------ Dataset entries
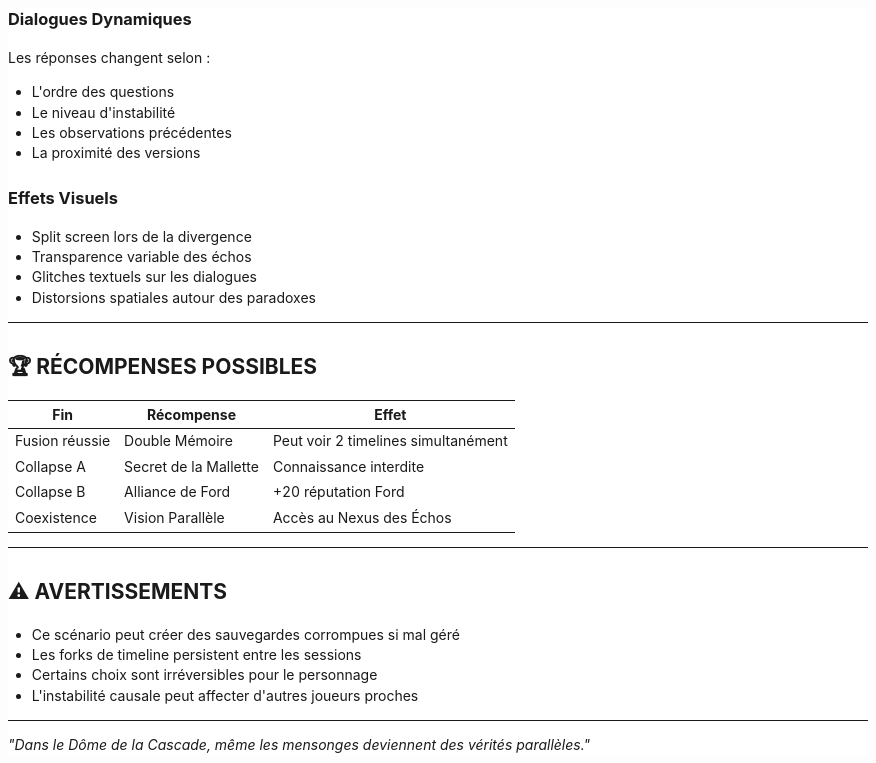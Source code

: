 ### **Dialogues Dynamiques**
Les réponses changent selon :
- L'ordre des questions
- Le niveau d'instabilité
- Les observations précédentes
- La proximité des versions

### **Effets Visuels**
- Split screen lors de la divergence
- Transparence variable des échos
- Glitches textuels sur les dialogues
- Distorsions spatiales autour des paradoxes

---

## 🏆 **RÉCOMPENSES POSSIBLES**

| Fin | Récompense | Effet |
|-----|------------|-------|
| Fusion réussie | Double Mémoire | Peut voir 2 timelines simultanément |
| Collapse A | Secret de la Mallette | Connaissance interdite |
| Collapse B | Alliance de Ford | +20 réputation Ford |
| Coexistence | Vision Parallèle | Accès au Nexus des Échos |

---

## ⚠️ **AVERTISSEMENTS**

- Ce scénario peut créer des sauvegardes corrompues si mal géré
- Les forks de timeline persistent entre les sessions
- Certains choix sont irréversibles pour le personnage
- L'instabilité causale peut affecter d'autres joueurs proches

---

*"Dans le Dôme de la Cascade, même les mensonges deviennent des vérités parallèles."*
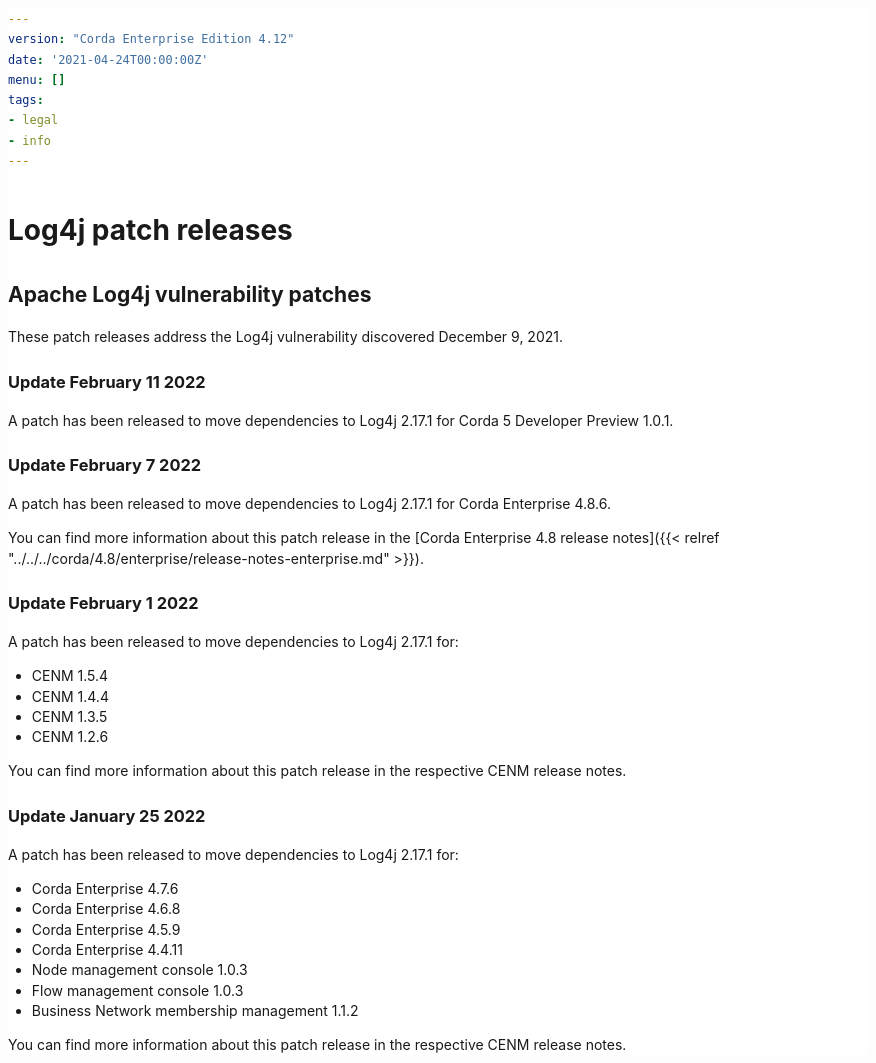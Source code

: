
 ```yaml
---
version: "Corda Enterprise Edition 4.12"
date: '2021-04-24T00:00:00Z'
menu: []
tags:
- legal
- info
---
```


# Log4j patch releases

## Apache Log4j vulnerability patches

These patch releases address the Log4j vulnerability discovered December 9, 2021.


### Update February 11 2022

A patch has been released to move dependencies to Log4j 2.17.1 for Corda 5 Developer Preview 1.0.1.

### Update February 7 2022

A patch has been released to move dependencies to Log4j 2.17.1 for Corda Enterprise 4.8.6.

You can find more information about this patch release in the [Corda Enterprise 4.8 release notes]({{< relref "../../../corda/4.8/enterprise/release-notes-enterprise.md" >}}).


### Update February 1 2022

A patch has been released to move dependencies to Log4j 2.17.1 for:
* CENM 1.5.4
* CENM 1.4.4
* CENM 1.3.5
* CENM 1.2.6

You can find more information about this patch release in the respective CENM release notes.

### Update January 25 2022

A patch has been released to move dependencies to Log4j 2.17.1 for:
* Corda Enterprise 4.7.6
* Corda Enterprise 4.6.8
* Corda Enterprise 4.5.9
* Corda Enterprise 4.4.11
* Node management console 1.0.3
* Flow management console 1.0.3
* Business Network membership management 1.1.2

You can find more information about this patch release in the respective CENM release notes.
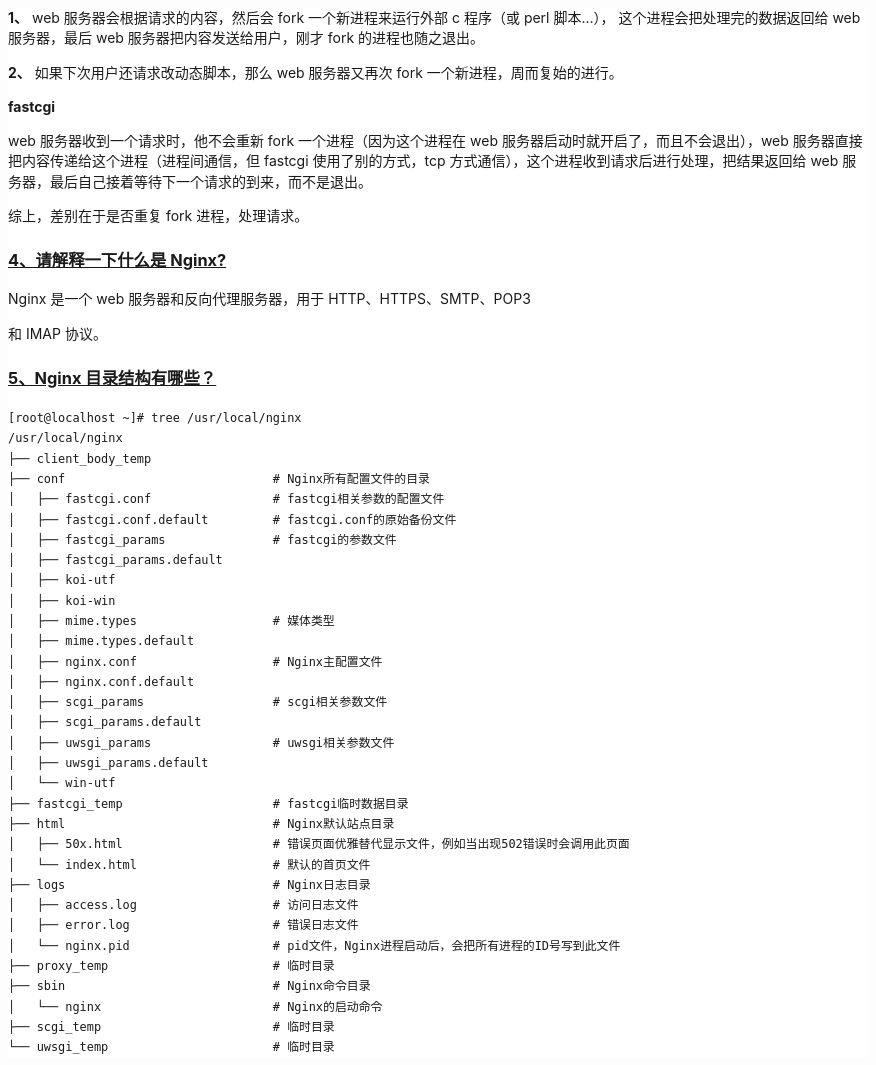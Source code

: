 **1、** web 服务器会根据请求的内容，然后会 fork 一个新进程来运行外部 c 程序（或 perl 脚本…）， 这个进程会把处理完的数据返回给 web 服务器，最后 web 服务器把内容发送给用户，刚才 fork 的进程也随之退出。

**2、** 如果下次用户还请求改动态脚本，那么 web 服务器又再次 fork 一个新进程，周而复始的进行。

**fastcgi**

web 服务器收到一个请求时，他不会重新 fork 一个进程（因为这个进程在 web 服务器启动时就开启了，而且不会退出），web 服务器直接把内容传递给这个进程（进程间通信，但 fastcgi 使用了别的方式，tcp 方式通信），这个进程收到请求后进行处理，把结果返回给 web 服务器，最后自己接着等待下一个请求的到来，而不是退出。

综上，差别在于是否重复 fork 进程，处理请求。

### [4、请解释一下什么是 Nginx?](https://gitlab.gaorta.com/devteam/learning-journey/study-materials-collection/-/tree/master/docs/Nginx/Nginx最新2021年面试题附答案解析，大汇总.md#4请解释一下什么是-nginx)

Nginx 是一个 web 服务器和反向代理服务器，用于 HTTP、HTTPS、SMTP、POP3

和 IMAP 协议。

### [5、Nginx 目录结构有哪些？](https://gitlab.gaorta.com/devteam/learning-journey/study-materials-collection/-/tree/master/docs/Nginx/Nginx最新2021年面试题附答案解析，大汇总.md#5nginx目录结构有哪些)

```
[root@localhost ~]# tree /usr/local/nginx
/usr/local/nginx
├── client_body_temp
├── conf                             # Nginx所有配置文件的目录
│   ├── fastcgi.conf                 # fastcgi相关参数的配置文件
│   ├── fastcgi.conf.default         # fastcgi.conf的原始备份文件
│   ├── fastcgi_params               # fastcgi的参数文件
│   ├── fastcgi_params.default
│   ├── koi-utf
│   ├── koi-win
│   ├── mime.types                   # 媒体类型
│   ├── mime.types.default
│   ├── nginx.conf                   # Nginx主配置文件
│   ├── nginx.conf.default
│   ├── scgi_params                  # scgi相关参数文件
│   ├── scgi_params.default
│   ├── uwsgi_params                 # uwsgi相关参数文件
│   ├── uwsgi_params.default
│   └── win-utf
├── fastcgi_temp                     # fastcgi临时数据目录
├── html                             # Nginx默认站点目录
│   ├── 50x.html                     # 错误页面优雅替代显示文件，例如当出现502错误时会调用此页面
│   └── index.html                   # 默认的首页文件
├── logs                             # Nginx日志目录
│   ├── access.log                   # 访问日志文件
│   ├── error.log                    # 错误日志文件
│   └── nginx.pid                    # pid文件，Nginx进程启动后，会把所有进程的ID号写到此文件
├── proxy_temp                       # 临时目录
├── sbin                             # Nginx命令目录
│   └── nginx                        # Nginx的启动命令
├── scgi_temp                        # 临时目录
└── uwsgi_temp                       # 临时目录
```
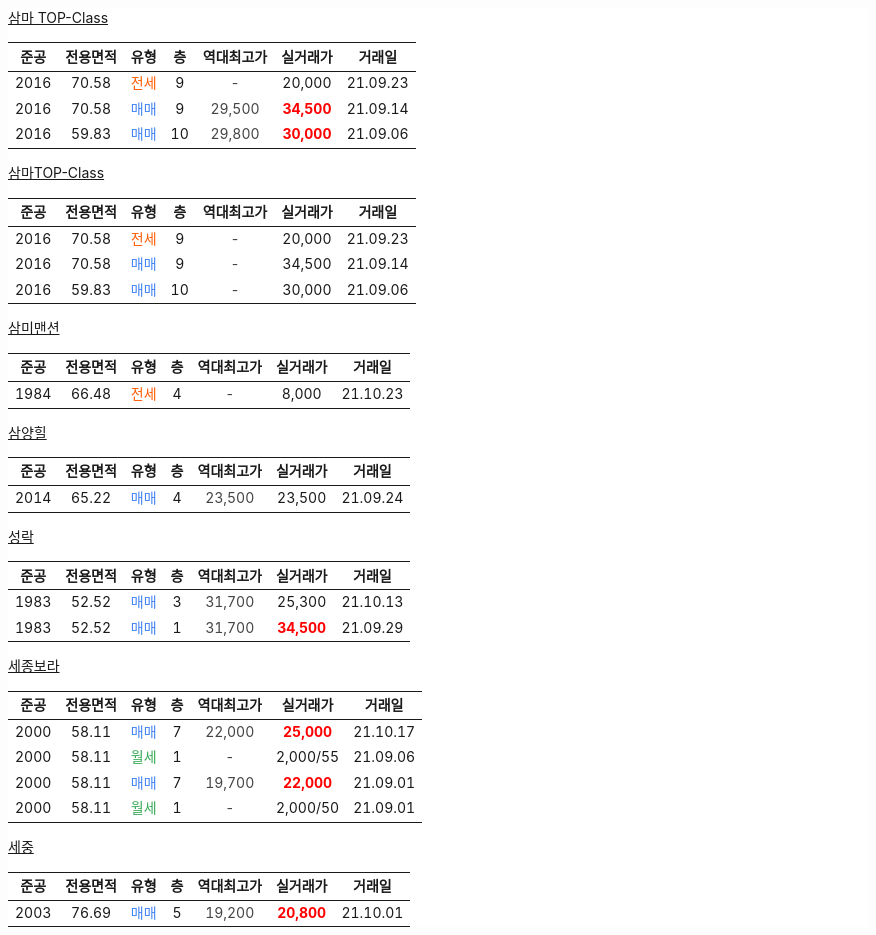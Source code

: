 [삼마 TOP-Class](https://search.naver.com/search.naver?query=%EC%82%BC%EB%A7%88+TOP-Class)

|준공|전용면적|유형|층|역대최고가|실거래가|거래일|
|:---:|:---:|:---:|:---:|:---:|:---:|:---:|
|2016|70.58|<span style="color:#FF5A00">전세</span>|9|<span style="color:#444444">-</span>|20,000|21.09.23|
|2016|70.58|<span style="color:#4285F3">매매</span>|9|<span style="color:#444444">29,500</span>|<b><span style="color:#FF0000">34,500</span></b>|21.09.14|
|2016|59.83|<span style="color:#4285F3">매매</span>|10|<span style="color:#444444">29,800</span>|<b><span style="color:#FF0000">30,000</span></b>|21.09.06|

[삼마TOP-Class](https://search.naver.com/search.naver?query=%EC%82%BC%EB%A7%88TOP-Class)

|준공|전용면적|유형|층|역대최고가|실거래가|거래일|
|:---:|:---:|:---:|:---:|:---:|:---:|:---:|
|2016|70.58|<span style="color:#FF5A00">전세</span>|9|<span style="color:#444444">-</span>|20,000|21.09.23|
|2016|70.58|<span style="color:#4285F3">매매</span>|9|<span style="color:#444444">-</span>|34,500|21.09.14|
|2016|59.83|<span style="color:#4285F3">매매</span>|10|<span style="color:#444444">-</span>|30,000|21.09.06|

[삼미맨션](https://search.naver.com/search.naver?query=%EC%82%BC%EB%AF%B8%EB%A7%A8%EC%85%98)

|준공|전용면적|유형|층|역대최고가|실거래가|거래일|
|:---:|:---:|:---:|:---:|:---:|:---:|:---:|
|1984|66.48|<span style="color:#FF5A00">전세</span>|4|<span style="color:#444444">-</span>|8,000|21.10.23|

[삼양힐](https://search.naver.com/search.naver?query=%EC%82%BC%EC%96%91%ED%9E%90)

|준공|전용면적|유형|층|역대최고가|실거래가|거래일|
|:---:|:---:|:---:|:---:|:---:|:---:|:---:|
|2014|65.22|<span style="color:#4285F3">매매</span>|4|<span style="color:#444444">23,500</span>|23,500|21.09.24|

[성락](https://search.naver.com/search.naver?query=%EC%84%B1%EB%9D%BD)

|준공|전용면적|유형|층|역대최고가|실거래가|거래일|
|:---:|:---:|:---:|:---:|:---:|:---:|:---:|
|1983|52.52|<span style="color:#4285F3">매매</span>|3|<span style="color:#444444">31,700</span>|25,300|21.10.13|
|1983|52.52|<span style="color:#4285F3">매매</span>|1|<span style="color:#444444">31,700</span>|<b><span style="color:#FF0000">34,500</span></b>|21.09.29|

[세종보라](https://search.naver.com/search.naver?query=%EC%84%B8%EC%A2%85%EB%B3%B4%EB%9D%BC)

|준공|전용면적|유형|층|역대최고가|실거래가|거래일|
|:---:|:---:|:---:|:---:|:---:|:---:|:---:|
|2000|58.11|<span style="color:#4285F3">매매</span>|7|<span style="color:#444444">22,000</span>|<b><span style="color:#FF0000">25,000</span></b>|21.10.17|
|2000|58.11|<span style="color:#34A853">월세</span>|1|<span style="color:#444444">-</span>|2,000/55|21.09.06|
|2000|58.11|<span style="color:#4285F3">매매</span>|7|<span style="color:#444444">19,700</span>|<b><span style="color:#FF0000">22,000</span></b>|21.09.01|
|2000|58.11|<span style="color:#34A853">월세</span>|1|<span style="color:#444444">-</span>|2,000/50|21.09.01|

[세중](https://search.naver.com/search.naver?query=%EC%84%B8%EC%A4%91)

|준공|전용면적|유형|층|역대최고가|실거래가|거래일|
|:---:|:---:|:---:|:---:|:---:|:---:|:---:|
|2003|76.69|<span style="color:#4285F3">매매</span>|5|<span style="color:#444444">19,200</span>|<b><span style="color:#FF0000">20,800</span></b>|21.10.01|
------------
# What the task asks
Extract every line from the records above that contains the word "docs".

# Expected output
### [4、请解释一下什么是 Nginx?](https://gitlab.gaorta.com/devteam/learning-journey/study-materials-collection/-/tree/master/docs/Nginx/Nginx最新2021年面试题附答案解析，大汇总.md#4请解释一下什么是-nginx)
### [5、Nginx 目录结构有哪些？](https://gitlab.gaorta.com/devteam/learning-journey/study-materials-collection/-/tree/master/docs/Nginx/Nginx最新2021年面试题附答案解析，大汇总.md#5nginx目录结构有哪些)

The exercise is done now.